Die Sopranistin mit den vielen Facetten

Saarbrücken/Spichern · Mathematik, Psychologie und Musik: Ulrike Gertrud Voltmer ist eine Frau mit vielen Talenten. In Saarbrücken legte sie ihr Gesangs-Examen ab.

 In ihrem Haus in Spichern ist die vielseitig begabte Ulrike Voltmer nur selten. Unter der Woche lebt sie in Idar-Oberstein, wo die Diplom-Psychologin eine eigene Praxis hat. Foto: Iris Maurer

In ihrem Haus in Spichern ist die vielseitig begabte Ulrike Voltmer nur selten. Unter der Woche lebt sie in Idar-Oberstein, wo die Diplom-Psychologin eine eigene Praxis hat. Foto: Iris Maurer

Foto: Iris Maurer

"Ach, Sie sind das?" Den Satz bekommt Ulrike Gertrud Voltmer öfters zu hören. Gut möglich, dass er auch im Anschluss an das morgige Konzert im Hotel Leidinger fällt. Oder dieser andere Klassiker: "Was, Sie haben einen Doktor-Titel?" Tatsächlich wäre es jedoch viel überraschender, hätte die Sopranistin keinen vorzuweisen - bei der Vielfalt ihrer Begabungen, Interessen und einer immensen Schaffenskraft, die sich nicht zuletzt in einer ganzen Reihe wissenschaftlicher Bücher und Veröffentlichungen manifestiert.

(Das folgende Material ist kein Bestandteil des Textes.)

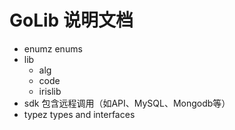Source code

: # GoLib 说明文档
* enumz enums
* lib
  * alg
  * code
  * irislib
* sdk 包含远程调用（如API、MySQL、Mongodb等）
* typez types and interfaces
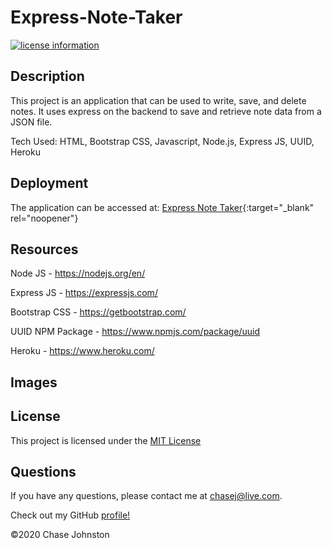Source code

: # Express-Note-Taker
[![license information](https://img.shields.io/badge/license-MIT-blue)](https://github.com/johnstoc13/Express-Note-Taker/blob/master/LICENSE)

## Description

This project is an application that can be used to write, save, and delete notes. It uses express on the backend to save and retrieve note data from a JSON file.

Tech Used: HTML, Bootstrap CSS, Javascript, Node.js, Express JS, UUID, Heroku

## Deployment

The application can be accessed at: [Express Note Taker](https://obscure-plateau-29195.herokuapp.com/){:target="_blank" rel="noopener"}

## Resources

Node JS - https://nodejs.org/en/

Express JS - https://expressjs.com/

Bootstrap CSS - https://getbootstrap.com/

UUID NPM Package - https://www.npmjs.com/package/uuid

Heroku - https://www.heroku.com/


## Images


## License

This project is licensed under the [MIT License](https://github.com/johnstoc13/Express-Note-Taker/blob/master/LICENSE)

## Questions

If you have any questions, please contact me at [chasej@live.com](mailto:chasej@live.com).

Check out my GitHub [profile!](https://github.com/johnstoc13)

©2020 Chase Johnston
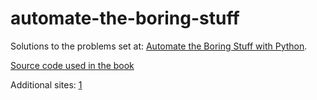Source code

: # automate-the-boring-stuff
Solutions to the problems set at: [Automate the Boring Stuff with Python](https://automatetheboringstuff.com/).

[Source code used in the book](https://nostarch.com/download/Automate_the_Boring_Stuff_2e_onlinematerials.zip)

Additional sites: [1](https://github.com/kudeh/automate-the-boring-stuff-projects)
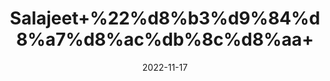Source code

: ---
title: 'Salajeet+%22%d8%b3%d9%84%d8%a7%d8%ac%db%8c%d8%aa+'
date: '2022-11-17' 
metatag: '' 
inventory: '0' 
draft: false 
# meta description 
shortDescripton: 'Shilajit+%22++contains+fulvic+acid+and+more+than+84+minerals+%2c+so+it+offers+numerous+health+benefits.+It+can+function+as+an+antioxidant+to+improve+your+body%27s+immunity+and+memory%2c+an+anti-inflammatory%2c+an+energy+booster%2c+and+a+diuretic+to+remove+excess+fluid+from+your+body.'
description: 'Natural+Gums+%d9%82%d8%af%d8%b1%d8%aa%db%8c+%da%af%d9%88%d9%86%d8%af'
longdescription: ''
tags: ''
brand: ''
subCategory: ''
sellCount: '0'
featured: True
# product Price
price: '200.0'
# Product Short Description
shortDescription: 'Shilajit+%22++contains+fulvic+acid+and+more+than+84+minerals+%2c+so+it+offers+numerous+health+benefits.+It+can+function+as+an+antioxidant+to+improve+your+body%27s+immunity+and+memory%2c+an+anti-inflammatory%2c+an+energy+booster%2c+and+a+diuretic+to+remove+excess+fluid+from+your+body.'
productID: 'AB6CCAFB-9924-ED11-9968-005056B3A416'
type: 'products'
category: 'Natural+Gums+%d9%82%d8%af%d8%b1%d8%aa%db%8c+%da%af%d9%88%d9%86%d8%af' 
thumnailproduct: 'https://eraconnect.blob.core.windows.net/product-images/aminsaddiquidawakhana/AB6CCAFB-9924-ED11-9968-005056B3A416.webp' 
images:
  - image: 'https://eraconnect.blob.core.windows.net/product-images/aminsaddiquidawakhana/AB6CCAFB-9924-ED11-9968-005056B3A416.webp'  
Variants:
---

Für das Interview lädt Ulrike Voltmer zu sich nach Spichern ein. Dort, in dem architektonisch mindestens genauso ungewöhnlichen, mit drei Meter hohen Hecken von der Hauptstraße abgeschirmten Haus der Voltmers fallen zuerst die bis an die Decke reichenden Notenschränke im Flur ins Auge. Dann das verstreute Reisegepäck: "Ich lebe aus dem Koffer", meint die Gastgeberin entschuldigend. Am Vorabend erst ist sie mit dem Zug aus Idar-Oberstein gekommen, wo sie unter der Woche lebt. Seit 2015 betreibt die Diplom-Psychologin in der Edelsteinstadt eine eigene Praxis.

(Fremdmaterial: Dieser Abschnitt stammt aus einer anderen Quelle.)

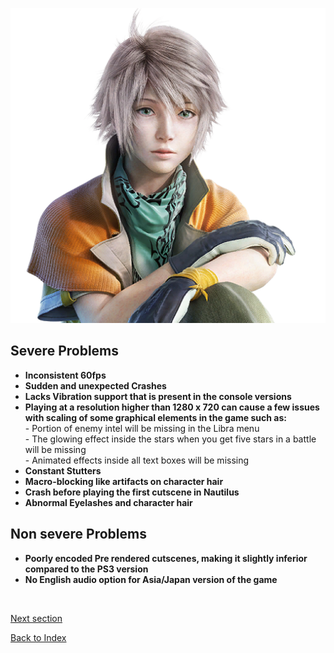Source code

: ![img](images/problems/chr_prob_img.png)
## Severe Problems
* **Inconsistent 60fps**
* **Sudden and unexpected Crashes**
* **Lacks Vibration support that is present in the console versions**
* **Playing at a resolution higher than 1280 x 720 can cause a few issues with scaling of some graphical elements in the game such as:**
  <br> - Portion of enemy intel will be missing in the Libra menu
  <br> - The glowing effect inside the stars when you get five stars in a battle will be missing
  <br> - Animated effects inside all text boxes will be missing
* **Constant Stutters**
* **Macro-blocking like artifacts on character hair**
* **Crash before playing the first cutscene in Nautilus**
* **Abnormal Eyelashes and character hair**
## Non severe Problems
* **Poorly encoded Pre rendered cutscenes, making it slightly inferior compared to the PS3 version**
* **No English audio option for Asia/Japan version of the game**

<br>

[Next section](launcher.md)

[Back to Index](index.md)    
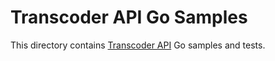 # Transcoder API Go Samples

This directory contains [Transcoder API](https://cloud.google.com/transcoder/) Go samples and tests.
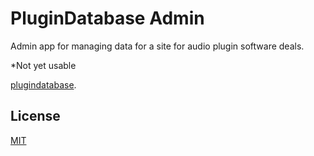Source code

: # PluginDatabase Admin

Admin app for managing data for a site for audio plugin software deals.

*Not yet usable

[plugindatabase](https://github.com/jez321/plugindatabase).

## License
[MIT](https://choosealicense.com/licenses/mit/)
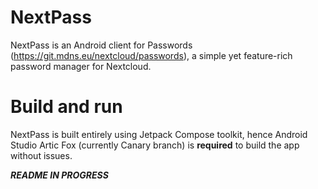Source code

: # NextPass
NextPass is an Android client for Passwords (https://git.mdns.eu/nextcloud/passwords), a simple yet feature-rich password manager for Nextcloud.


# Build and run
NextPass is built entirely using Jetpack Compose toolkit, hence Android Studio Artic Fox (currently Canary branch) is **required** to build the app without issues.


***README IN PROGRESS***
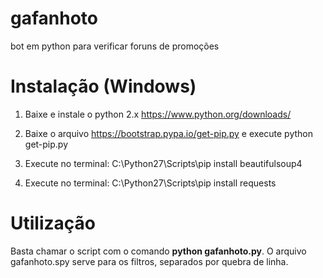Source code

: # gafanhoto
bot em python para verificar foruns de promoções

# Instalação (Windows)
1) Baixe e instale o python 2.x https://www.python.org/downloads/

2) Baixe o arquivo https://bootstrap.pypa.io/get-pip.py e execute python get-pip.py

3) Execute no terminal: C:\Python27\Scripts\pip install beautifulsoup4

4) Execute no terminal: C:\Python27\Scripts\pip install requests

# Utilização

Basta chamar o script com o comando **python gafanhoto.py**. O arquivo gafanhoto.spy serve para os filtros, separados por quebra de linha. 
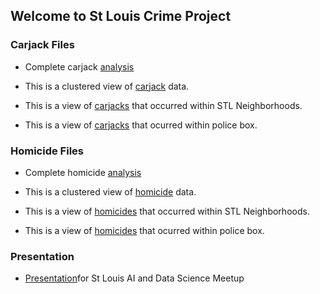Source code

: 
## Welcome to St Louis Crime Project


### Carjack Files

- Complete carjack [analysis](https://donojazz.github.io/Crime/carjacks-jan2020.html)

- This is a clustered view of [carjack](https://donojazz.github.io/Crime/cluster_carjack.html) data.

- This is a view of [carjacks](https://donojazz.github.io/Crime/carjack_map.html) that occurred within STL  Neighborhoods.                

- This is a view of [carjacks](https://donojazz.github.io/Crime/carjacks_police_box.html) that ocurred within police box.


### Homicide Files

- Complete homicide [analysis](https://donojazz.github.io/Crime/homicide-jan2020.html)

- This is a clustered view of [homicide](https://donojazz.github.io/Crime/cluster_homicides.html) data.

- This is a view of [homicides](https://donojazz.github.io/Crime/homicide_map.html) that occurred within STL Neighborhoods.                

- This is a view of [homicides](https://donojazz.github.io/Crime/homicides_police_box.html) that ocurred within police box.

                    
### Presentation

-  [Presentation](https://donojazz.github.io/Crime/presentation-jan2020.html)for St Louis AI and Data Science Meetup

Ihre Eltern hätten das kaum gutgeheißen. Beide waren Pianisten - und Idealisten, gewohnt hat die dreiköpfige Familie beengt und sehr bescheiden, ein Badezimmer gab es nicht. Dafür aber einen Flügel, unter dem die kleine, ständig kränkelnde Ulrike quasi groß wurde: "Ich habe Häuschen darunter gebaut." Ab fünf wechselte sie die Perspektive und bediente die Tasten. Da das Mädchen unter extremem Hautausschlag litt, trug es die Finger stets verbunden. "Im Dreck spielen" ging somit gar nicht, Klavierspielen schon. Aber Profi wollte Ulrike nie werden, sondern unbedingt Sängerin.

Trotzdem gewann sie viermal den Landeswettbewerb "Jugend musiziert" am Klavier und schloss zunächst ihr Klavierstudium ab, bevor sie sich ganz dem Gesang widmete. Zu ihren Lehrern gehörte Opernstar Josef Greindl, ihr Examen legte Ulrike Voltmer in Saarbrücken und Darmstadt ab. Es folgten Auftritte als Opern-, Konzert- und Oratoriensängerin im In- und Ausland, Fernsehverfilmungen und alles, was sonst noch Spaß macht, darunter interdisziplinäre Projekte mit der Flamenco-Gruppe FINO-FINO, dem Pantomimen JOMI, den sie auf seiner Japan-Tournee begleitete, oder Margarete Palz mit ihren lebenden Kleiderskulpturen.

"Die Kunst ist die Crux ihrer Tochter", hat mal ein Mathe-Lehrer zu ihren Eltern gesagt. Problemlos hätte sie Mathematikerin werden können, bei ihrem Talent für Wahrscheinlichkeitsrechnung und Statistik. Aufgewachsen war Ulrike Voltmer übrigens auch mit philosophischem Gedankengut: "Mein Vater hat spät promoviert. In meinem Kinderzimmer war Platz, da standen die ganzen Bücher von ihm. Wir haben uns darüber unterhalten", kategorischer Imperativ und all das. Philosophie war später an der Uni ein Hauptfach Voltmers. Und dann gab es da noch ihren Onkel, der nebenbei Horoskope berechnete - auch er prägte fleißig mit. In den 90ern stand seine Nichte fünf Jahre lang dem Deutschen Astrologen-Verband vor und leitete zeitweise die Sektion "Medizin und Astrologie". Vergriffen ist Voltmers Buch "Wie frei ist der Mensch?", das sich um Möglichkeiten und Grenzen der Astrologie dreht.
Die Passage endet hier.